The measure was recommended by the Australian Competition and Consumer Commission (ACCC), and was estimated to save households between $183 and $416 a year, and between $56 to $1,457 for average small businesses.
“We'll set a price expectation which should be the most anyone pays. And so, through more competition and all our other changes, that price will come down,” Turnbull said in a Facebook post on Aug. 18.

“If companies don’t pass them on, the ACCC will put them on notice. And if the prices remain too high, we'll implement the toughest penalties until you’re getting value for money.

“We will not hesitate to use a big stick, as we did with gas, to make sure the big companies do the right thing by you, their customers.”

The government will also underwrite investment for new power generation, which was also recommended by ACCC, to ensure new generation gets financed.

The ACCC will be given new powers so they can intervene when big electricity companies have abused or misused their market power. The powers include issuing directions and divestiture orders in worst-case scenarios. The agency will also receive $31.9 million in additional funding to carry out this function.

The prime minister said the ACCC’s additional powers could be used to direct a power station to keep running, similar to practices in the United States.

“Directions of this kind could be used to keep a power station going and, in fact, there are many electricity markets in the world where there are rules that operate exactly like that,” he said.

“The United States, it is called the ‘generator must run’ rule where a generator can be obliged to keep running in order to maintain the relevant level of supply and security.”

Environment and Energy Minister Josh Frydenberg said he will continue talks with the states on the reliability guarantee component of the NEG. The Coalition MPs will discuss the new details of the NEG at party room meeting on Aug. 21.

Opposition Response

Opposition Leader Bill Shorten said the changes to the NEG announced today was about “appeasing Mr Turnbull’s enemies in government so he can keep his job.”

“[It’s] an energy policy that is about one thing only for the Turnbull Government: it’s to save Mr Turnbull’s job.” he said at a press conference on Aug. 20.

Shorten said Labor would reserve support for the new policies until it was able examine the details.

“We would like to talk about energy prices, as long as it includes more renewable energy, lower prices and less pollution,” he said.

“I’m not saying we will automatically agree, but I’m willing to put aside party politics to lower energy prices, to lower emissions and to have more renewable energy in the system.”

Why the Partyroom Split?

Earlier in the day, former prime minister Tony Abbott, who has led the charge against the government’s energy policy, told reporters his position was not about “personalities” or the prime minister’s leadership.

“It is not about personalities, it is not about him, it is not about me, it is about what is going to give Australians the best possible energy system that delivers affordable, reliable power,” Abbott said.

“What we have got to get is a contest.
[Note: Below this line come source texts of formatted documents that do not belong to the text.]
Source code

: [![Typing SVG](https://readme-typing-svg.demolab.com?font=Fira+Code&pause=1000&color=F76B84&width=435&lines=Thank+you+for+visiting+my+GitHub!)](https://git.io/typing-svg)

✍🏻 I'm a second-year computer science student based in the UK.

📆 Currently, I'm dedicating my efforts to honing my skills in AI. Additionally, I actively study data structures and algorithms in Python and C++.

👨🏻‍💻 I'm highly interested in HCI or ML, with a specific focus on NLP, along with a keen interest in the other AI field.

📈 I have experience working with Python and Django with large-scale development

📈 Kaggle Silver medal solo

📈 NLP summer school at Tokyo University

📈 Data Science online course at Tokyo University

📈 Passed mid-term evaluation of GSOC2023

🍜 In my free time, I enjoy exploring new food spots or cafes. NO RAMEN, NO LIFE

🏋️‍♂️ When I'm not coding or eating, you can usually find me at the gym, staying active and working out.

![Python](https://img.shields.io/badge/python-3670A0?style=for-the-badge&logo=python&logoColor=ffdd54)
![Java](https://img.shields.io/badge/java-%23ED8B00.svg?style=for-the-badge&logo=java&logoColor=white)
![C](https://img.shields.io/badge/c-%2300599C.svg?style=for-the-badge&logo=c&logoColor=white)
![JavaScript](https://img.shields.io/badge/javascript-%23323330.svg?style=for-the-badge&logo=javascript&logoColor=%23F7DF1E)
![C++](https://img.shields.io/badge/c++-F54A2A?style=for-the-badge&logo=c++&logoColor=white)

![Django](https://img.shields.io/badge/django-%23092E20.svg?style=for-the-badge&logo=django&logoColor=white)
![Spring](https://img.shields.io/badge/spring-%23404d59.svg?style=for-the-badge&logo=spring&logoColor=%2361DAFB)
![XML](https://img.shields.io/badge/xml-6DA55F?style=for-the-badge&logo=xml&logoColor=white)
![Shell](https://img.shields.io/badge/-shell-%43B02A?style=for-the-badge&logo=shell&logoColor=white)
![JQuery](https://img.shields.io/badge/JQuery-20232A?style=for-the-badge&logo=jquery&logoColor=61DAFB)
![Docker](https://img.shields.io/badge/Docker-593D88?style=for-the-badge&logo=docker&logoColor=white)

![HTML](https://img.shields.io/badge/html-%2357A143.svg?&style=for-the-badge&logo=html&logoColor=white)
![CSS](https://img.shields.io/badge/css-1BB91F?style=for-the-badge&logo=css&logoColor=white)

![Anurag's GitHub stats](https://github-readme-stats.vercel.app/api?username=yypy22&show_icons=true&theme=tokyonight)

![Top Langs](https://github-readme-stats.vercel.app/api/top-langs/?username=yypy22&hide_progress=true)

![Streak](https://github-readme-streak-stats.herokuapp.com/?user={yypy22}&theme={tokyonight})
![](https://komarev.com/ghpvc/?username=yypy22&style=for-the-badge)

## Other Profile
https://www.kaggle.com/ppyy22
The only way we [the Coalition] can win the next election is to have a contest over policy, not over personalities, we have got to be the party that is on the side of getting prices down and let Labor that is the party all about getting emissions down.”
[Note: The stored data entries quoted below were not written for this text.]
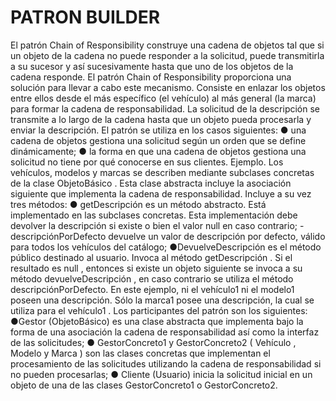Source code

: # PATRON BUILDER 

El  patrón  Chain of Responsibility   construye  una  cadena  de  objetos  tal  que  si  un  objeto  de  la  cadena  no puede responder a la solicitud, puede transmitirla a su sucesor y así sucesivamente hasta que uno de los objetos 
de la cadena responde.
El patrón  Chain of Responsibility  proporciona una solución para llevar a cabo este mecanismo. Consiste en 
enlazar  los  objetos  entre  ellos  desde  el  más  específico  (el  vehículo)  al  más  general  (la  marca)  para formar  la cadena de responsabilidad. La solicitud de la descripción se transmite a lo largo de la cadena hasta que un objeto pueda procesarla y enviar la descripción. 
El patrón se utiliza en los casos siguientes: 
● una cadena de objetos gestiona una solicitud según un orden que se define dinámicamente; 
● la forma en que una cadena de objetos gestiona una solicitud no tiene por qué conocerse en sus clientes. 
Ejemplo.
Los vehículos,  modelos  y  marcas  se  describen  mediante  subclases  concretas  de  la  clase  ObjetoBásico .  Esta  clase abstracta  incluye  la  asociación  siguiente   que  implementa  la  cadena  de  responsabilidad.  Incluye  a  su  vez  tres 
métodos: 
● getDescripción   es  un  método  abstracto.  Está  implementado  en  las  subclases  concretas.  Esta 
implementación debe devolver la descripción si existe o bien el valor  null  en caso contrario; 
-descripciónPorDefecto  devuelve un valor de descripción por defecto, válido para todos los vehículos 
del catálogo; 
●DevuelveDescripción  es el método público destinado al usuario. Invoca al método  getDescripción . Si 
el  resultado  es  null ,  entonces  si  existe  un  objeto  siguiente   se  invoca  a  su  método 
devuelveDescripción , en caso contrario se utiliza el método  descripciónPorDefecto.
En este ejemplo, ni el  vehículo1  ni el  modelo1  poseen una descripción. Sólo la  marca1  posee una descripción, la cual se utiliza para el  vehículo1 .
Los participantes del patrón son los siguientes: 
●Gestor (ObjetoBásico)  es  una  clase  abstracta  que  implementa  bajo  la  forma  de  una  asociación  la 
cadena de responsabilidad así como la interfaz de las solicitudes; 
● GestorConcreto1   y  GestorConcreto2   ( Vehículo ,  Modelo   y  Marca )  son  las  clases  concretas  que 
implementan el procesamiento de las solicitudes utilizando la cadena de responsabilidad si no pueden 
procesarlas; 
● Cliente (Usuario)   inicia  la  solicitud  inicial  en  un  objeto  de  una  de  las  clases  GestorConcreto1   o GestorConcreto2.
Earlier in July, Abbott had warned that the government’s NEG was essentially an emissions trading scheme in disguise, calling for Australia to withdraw from the Paris climate accord.

“Of global emissions, China is responsible for 28 percent, America 15 percent, Europe 11 percent, India 7 percent—and Australia a puny 1.3 percent,” Abbott said in his July speech.
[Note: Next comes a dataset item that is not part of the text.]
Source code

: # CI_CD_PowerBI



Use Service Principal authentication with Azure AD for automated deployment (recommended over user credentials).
But with China and India not having made any commitment the Paris agreement to reduce their emissions, and the United States having withdrawn from the agreement under President Donald Trump, Abbott said, “I think the best thing we can do right now is to pull out of the Paris agreement.”

“If we had known then what we know now, about American withdrawing and about the economic damage in particular would do to our power system and to our industries, we would never have signed up.”